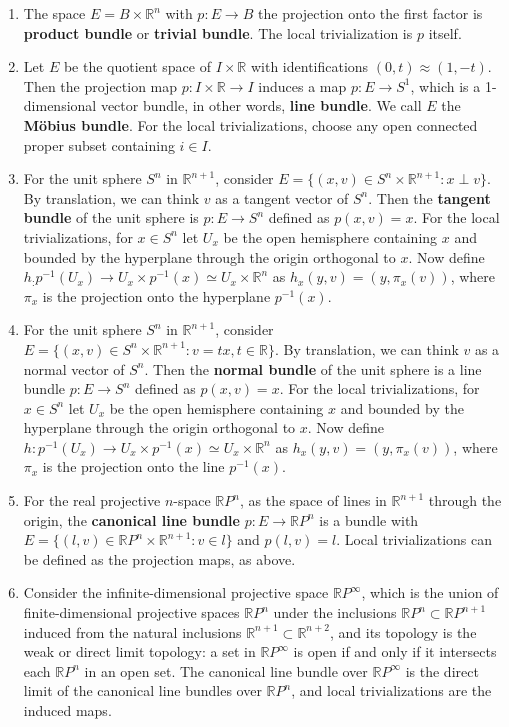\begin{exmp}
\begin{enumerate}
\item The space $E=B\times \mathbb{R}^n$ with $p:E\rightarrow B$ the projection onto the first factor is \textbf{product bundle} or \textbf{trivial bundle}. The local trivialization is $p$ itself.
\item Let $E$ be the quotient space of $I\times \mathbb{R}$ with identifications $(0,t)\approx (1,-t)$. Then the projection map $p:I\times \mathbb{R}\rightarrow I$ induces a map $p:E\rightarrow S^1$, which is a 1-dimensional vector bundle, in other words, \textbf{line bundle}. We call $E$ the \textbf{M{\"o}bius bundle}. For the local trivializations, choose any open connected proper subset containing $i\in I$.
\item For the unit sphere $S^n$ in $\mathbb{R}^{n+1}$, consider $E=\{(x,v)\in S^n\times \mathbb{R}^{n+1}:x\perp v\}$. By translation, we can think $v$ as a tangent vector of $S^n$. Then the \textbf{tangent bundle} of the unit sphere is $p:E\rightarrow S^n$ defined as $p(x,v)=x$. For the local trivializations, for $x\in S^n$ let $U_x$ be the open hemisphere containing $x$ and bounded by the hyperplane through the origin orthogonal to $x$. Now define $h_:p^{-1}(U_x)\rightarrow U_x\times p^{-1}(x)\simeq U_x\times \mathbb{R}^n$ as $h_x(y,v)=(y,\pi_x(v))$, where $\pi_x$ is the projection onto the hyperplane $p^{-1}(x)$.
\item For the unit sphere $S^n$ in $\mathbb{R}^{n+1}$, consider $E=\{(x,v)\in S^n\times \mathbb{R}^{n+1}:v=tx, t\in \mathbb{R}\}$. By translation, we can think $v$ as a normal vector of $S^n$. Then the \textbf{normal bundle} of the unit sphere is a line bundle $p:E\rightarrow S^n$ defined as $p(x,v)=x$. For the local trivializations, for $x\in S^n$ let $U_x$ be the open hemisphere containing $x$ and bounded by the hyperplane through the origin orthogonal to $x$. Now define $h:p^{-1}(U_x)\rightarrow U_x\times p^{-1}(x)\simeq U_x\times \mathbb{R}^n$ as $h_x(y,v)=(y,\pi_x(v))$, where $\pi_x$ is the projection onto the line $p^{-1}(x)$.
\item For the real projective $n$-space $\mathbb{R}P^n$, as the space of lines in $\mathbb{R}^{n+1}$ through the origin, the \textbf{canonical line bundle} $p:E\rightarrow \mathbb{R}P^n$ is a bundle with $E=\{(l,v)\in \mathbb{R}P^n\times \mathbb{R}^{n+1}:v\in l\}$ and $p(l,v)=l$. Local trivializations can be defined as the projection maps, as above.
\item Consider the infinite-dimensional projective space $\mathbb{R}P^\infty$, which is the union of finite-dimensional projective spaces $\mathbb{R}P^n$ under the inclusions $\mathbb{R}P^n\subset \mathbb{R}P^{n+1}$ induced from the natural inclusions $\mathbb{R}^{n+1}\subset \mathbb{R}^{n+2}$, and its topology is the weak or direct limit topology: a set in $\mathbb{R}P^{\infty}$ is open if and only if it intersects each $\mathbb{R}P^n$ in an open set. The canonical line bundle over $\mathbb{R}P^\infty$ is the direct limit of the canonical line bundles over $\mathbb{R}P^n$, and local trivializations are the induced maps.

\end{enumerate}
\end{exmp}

═══

No pictures belong in the answer, only the lines from the top of the listing through the line containing "is $p$ itself.", repeated word for word.

\begin{exmp}
\begin{enumerate}
\item The space $E=B\times \mathbb{R}^n$ with $p:E\rightarrow B$ the projection onto the first factor is \textbf{product bundle} or \textbf{trivial bundle}. The local trivialization is $p$ itself.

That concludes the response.